I am playing with augmentation of data in Keras lately and I am using basic ImageDataGenerator. I learned the hard way it is actually a generator, not iterator (because type(train_aug_ds)
gives <class 'keras.preprocessing.image.DirectoryIterator'>
I thought it is an iterator). I also checked few blogs about using it, but they don't answer all my questions.
So, I loaded my data like this:
train_aug = ImageDataGenerator(
rescale=1./255,
horizontal_flip=True,
height_shift_range=0.1,
width_shift_range=0.1,
brightness_range=(0.5,1.5),
zoom_range = [1, 1.5],
)
train_aug_ds = train_aug.flow_from_directory(
directory='./train',
target_size=image_size,
batch_size=batch_size,
)
And to train my model I did the following:
model.fit(
train_aug_ds,
epochs=150,
validation_data=(valid_aug_ds,),
)
And it worked.

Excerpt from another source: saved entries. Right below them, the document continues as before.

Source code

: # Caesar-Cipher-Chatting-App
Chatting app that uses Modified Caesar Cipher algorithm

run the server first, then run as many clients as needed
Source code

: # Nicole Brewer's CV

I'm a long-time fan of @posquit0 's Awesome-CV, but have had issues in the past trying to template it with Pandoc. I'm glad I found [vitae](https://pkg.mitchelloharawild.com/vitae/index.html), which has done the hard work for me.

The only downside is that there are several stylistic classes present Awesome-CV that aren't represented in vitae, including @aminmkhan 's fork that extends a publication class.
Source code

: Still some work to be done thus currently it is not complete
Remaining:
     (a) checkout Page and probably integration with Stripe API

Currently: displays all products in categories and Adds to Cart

I am a bit confused how it works, because train_aug_ds
is generator, so it should give infinitely big dataset. And documentation says:
When passing an infinitely repeating dataset, you must specify the steps_per_epoch argument.
Which I didn't do, yet, it works. Does it somehow infer number of steps? Also, does it use only augmented data, or it also uses non-augmented images in batch?

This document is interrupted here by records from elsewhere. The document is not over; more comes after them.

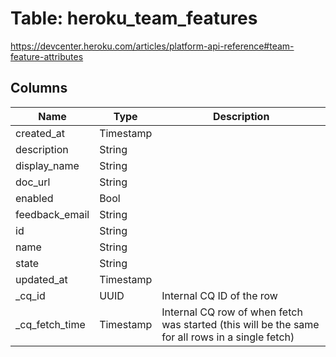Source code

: 
# Table: heroku_team_features
https://devcenter.heroku.com/articles/platform-api-reference#team-feature-attributes
## Columns
| Name        | Type           | Description  |
| ------------- | ------------- | -----  |
|created_at|Timestamp||
|description|String||
|display_name|String||
|doc_url|String||
|enabled|Bool||
|feedback_email|String||
|id|String||
|name|String||
|state|String||
|updated_at|Timestamp||
|_cq_id|UUID|Internal CQ ID of the row|
|_cq_fetch_time|Timestamp|Internal CQ row of when fetch was started (this will be the same for all rows in a single fetch)|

So basically, my question is how to use this generator correctly with function fit
to have all data in my training set, including original, non-augmented images and augmented images, and to cycle through it several times/steps (right now it seems it does only one step per epoch)?
CodePudding user response:
I think the documentation can be quite confusing and I imagine the behavior is different depending on your Tensorflow and Keras version. For example, in this post, the user is describing the exact behavior you are expecting. Generally, the flow_from_directory()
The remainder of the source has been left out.